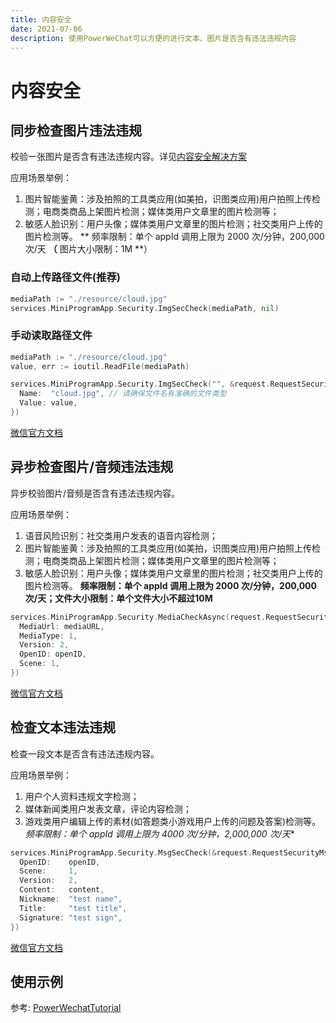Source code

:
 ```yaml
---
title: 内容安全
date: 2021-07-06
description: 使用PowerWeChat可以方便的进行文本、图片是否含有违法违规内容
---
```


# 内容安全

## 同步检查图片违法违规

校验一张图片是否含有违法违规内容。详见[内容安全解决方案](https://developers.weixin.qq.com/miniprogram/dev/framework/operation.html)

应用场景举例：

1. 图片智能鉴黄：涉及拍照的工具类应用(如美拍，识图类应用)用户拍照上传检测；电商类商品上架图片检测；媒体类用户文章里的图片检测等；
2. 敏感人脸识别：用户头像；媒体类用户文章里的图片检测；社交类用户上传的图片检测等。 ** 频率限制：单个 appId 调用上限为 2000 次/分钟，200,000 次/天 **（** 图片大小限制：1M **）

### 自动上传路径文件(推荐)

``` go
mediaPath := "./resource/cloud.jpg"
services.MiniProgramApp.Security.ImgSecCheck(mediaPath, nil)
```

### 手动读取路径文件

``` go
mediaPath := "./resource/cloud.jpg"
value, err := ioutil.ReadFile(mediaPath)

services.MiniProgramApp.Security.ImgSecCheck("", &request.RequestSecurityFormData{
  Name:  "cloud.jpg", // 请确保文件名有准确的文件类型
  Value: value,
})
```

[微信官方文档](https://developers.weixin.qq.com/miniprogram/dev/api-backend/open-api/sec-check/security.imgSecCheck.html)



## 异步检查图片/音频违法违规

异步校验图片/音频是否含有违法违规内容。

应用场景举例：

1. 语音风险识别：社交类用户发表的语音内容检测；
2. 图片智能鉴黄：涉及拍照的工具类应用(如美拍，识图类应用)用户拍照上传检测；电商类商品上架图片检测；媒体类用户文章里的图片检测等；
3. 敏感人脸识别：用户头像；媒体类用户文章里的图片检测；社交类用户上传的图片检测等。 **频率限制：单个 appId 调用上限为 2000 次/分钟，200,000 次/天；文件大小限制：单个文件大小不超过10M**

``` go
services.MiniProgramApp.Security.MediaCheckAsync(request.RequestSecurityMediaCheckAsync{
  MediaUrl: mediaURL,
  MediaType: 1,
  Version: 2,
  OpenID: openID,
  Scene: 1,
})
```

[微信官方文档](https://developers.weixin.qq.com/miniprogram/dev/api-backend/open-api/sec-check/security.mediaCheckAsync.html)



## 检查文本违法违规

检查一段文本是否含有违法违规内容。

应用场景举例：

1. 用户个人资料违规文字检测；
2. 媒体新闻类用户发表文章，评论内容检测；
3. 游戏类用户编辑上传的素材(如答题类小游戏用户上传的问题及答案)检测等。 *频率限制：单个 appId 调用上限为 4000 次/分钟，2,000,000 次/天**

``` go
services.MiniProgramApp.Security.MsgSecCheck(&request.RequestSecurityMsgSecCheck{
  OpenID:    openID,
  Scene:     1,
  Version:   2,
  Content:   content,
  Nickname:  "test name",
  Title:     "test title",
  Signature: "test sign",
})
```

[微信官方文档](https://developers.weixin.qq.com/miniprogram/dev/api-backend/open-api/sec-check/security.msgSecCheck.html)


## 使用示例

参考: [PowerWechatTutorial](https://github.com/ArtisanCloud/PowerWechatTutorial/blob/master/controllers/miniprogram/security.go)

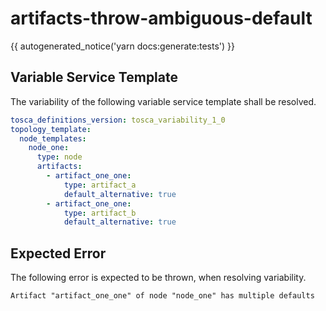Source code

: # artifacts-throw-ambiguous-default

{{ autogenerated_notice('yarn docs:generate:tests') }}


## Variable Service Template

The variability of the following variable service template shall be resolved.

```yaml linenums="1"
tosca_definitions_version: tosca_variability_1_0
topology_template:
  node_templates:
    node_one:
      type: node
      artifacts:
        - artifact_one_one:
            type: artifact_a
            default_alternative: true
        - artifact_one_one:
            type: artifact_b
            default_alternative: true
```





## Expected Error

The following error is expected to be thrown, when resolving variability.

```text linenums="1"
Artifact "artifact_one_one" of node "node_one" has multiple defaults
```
···
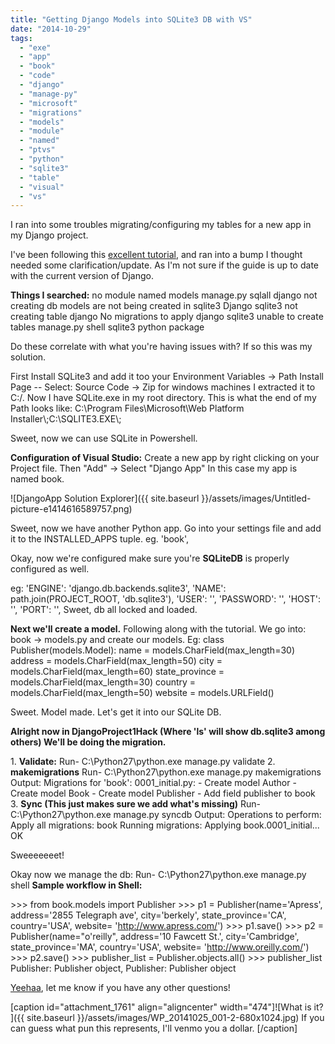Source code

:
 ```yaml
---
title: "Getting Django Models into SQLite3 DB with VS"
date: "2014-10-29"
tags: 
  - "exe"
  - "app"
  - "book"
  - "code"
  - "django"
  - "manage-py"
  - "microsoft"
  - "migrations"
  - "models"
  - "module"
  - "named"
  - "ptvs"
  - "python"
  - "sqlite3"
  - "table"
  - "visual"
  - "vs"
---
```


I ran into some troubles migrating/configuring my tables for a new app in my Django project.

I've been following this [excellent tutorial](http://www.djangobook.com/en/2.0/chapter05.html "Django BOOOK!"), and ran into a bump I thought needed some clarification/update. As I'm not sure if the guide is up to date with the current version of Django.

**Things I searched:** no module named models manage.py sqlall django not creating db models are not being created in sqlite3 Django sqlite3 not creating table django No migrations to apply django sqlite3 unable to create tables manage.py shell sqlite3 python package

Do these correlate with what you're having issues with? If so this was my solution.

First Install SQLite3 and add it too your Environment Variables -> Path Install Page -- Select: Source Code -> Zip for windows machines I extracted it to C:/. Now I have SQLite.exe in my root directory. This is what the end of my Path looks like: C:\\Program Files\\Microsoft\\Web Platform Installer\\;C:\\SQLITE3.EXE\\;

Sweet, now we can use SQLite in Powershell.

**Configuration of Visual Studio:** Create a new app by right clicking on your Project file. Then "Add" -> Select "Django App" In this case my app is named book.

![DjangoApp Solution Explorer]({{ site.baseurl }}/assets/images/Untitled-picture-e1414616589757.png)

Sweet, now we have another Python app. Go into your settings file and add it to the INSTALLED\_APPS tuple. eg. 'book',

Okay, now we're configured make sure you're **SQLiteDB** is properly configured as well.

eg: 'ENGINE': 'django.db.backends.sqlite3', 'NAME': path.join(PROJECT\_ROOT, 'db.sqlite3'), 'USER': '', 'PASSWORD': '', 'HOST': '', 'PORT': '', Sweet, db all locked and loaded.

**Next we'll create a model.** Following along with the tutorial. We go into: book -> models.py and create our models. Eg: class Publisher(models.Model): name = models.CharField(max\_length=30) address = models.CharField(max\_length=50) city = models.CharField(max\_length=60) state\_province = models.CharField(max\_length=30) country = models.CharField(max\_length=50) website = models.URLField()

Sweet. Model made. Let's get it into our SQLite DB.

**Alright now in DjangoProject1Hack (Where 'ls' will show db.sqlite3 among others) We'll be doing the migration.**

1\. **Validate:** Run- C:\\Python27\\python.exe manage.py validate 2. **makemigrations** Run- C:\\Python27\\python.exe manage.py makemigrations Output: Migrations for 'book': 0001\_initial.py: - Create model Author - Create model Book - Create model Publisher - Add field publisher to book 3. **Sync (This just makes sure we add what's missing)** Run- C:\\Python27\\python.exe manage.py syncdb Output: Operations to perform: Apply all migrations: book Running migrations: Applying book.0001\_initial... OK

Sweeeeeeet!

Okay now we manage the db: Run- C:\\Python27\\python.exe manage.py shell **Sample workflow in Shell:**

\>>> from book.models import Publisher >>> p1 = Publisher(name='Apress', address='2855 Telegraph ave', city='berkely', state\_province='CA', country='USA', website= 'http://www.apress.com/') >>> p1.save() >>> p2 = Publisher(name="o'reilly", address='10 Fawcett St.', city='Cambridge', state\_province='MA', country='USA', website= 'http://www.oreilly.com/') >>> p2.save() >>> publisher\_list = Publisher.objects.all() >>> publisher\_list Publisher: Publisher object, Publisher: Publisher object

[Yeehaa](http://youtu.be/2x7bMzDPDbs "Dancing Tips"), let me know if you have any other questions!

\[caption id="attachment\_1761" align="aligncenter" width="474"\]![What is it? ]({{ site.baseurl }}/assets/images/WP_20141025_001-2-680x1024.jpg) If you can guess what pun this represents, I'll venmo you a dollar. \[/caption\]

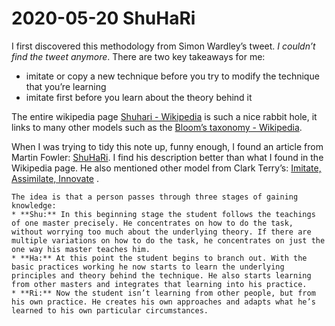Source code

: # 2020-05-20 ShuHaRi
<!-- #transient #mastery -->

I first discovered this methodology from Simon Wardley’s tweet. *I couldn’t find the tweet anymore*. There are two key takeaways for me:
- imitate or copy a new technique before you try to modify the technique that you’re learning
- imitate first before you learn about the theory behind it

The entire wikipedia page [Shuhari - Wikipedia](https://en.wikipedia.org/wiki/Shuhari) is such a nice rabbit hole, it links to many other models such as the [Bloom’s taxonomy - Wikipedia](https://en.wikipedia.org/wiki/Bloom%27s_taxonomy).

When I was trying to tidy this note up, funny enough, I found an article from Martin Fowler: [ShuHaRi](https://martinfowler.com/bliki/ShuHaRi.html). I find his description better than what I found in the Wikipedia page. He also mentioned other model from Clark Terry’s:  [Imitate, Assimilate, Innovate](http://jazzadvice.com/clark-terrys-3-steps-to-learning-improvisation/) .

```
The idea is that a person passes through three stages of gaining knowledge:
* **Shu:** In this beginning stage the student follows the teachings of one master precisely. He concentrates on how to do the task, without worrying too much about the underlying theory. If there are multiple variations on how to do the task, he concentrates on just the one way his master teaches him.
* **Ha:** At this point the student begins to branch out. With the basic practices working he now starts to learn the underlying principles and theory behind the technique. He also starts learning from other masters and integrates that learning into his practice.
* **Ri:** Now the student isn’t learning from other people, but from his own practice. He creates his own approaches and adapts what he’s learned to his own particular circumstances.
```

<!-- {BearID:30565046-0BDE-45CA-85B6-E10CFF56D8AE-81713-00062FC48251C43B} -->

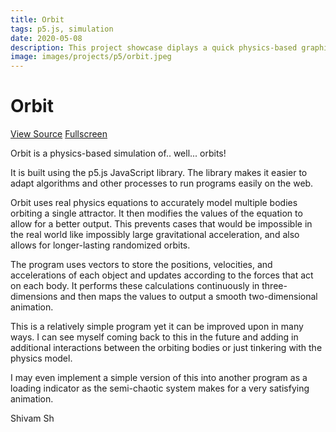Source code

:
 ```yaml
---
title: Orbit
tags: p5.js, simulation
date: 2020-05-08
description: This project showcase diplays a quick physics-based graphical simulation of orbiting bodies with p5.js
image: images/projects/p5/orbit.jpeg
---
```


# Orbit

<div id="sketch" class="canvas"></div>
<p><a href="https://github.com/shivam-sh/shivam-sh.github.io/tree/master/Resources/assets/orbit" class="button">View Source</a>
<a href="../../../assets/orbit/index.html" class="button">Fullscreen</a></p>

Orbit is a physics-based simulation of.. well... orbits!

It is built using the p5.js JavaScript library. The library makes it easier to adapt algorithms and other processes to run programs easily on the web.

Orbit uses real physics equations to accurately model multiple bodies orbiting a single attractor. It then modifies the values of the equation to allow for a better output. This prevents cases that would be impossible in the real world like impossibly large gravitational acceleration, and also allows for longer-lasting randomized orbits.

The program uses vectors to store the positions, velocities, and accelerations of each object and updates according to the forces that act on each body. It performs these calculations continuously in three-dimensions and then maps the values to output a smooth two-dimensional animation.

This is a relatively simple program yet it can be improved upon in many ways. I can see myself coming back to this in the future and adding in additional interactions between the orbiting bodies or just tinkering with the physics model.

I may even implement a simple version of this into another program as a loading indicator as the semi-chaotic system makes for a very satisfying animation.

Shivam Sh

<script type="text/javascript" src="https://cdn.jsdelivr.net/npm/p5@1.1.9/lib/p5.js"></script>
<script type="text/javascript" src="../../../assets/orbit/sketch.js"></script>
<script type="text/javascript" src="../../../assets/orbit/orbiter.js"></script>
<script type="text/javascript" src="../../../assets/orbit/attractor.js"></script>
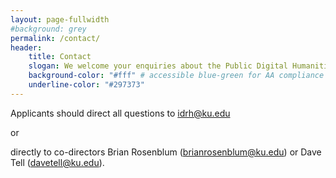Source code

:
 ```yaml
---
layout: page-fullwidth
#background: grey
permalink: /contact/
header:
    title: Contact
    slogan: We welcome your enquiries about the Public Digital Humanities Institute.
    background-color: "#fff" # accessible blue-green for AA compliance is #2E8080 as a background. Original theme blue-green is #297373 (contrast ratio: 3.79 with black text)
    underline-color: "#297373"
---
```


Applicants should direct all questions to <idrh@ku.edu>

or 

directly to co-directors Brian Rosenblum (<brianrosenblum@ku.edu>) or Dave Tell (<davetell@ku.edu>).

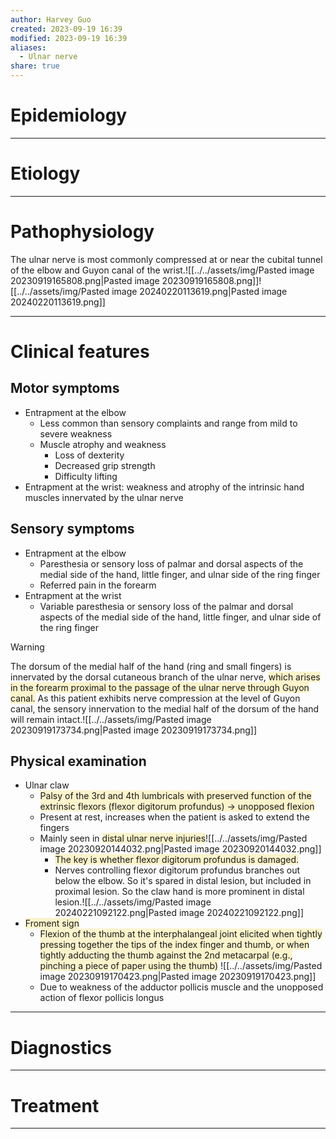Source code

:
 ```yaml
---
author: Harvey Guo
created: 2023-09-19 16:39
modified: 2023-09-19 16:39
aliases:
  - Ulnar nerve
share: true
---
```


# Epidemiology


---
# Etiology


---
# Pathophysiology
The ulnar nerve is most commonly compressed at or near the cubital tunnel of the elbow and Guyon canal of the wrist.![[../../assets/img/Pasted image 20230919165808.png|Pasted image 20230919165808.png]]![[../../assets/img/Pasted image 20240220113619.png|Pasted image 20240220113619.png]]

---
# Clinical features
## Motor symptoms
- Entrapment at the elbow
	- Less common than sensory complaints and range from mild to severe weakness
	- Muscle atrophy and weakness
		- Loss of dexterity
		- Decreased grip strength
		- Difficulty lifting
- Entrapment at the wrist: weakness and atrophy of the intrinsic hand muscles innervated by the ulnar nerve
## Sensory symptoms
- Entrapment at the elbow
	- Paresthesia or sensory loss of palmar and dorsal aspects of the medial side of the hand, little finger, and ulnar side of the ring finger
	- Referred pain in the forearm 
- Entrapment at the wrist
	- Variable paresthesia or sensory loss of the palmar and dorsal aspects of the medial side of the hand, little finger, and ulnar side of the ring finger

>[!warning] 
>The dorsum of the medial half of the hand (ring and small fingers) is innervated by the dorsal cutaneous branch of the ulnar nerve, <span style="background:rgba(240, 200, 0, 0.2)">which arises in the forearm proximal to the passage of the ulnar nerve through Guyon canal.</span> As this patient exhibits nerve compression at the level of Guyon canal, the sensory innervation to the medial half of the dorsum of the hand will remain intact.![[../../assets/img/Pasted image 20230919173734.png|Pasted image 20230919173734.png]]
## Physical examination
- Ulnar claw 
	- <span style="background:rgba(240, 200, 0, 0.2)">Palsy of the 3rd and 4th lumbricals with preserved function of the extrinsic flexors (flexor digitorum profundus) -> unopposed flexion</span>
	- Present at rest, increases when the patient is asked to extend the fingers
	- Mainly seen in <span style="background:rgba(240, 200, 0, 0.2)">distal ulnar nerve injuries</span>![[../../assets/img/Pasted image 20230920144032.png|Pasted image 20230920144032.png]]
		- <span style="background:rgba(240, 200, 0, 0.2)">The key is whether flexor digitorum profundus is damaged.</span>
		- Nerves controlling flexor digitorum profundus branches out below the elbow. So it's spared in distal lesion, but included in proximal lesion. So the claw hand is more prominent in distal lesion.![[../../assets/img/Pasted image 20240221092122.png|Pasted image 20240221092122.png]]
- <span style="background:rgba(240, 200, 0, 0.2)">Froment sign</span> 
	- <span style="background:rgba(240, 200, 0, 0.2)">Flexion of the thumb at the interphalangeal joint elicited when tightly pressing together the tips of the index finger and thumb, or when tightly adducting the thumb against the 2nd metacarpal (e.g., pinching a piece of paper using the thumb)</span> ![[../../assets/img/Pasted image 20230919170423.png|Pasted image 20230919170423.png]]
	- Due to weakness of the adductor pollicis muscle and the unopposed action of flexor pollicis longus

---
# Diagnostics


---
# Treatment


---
···
• PROBLEM DETAILS:
For this exercise, output exactly the lines above from the line with "- imitate or" to the line with "The entire wikipedia", counting both, and leave out the rest.

• EXPECTED OUTPUT:
- imitate or copy a new technique before you try to modify the technique that you’re learning
- imitate first before you learn about the theory behind it

The entire wikipedia page [Shuhari - Wikipedia](https://en.wikipedia.org/wiki/Shuhari) is such a nice rabbit hole, it links to many other models such as the [Bloom’s taxonomy - Wikipedia](https://en.wikipedia.org/wiki/Bloom%27s_taxonomy).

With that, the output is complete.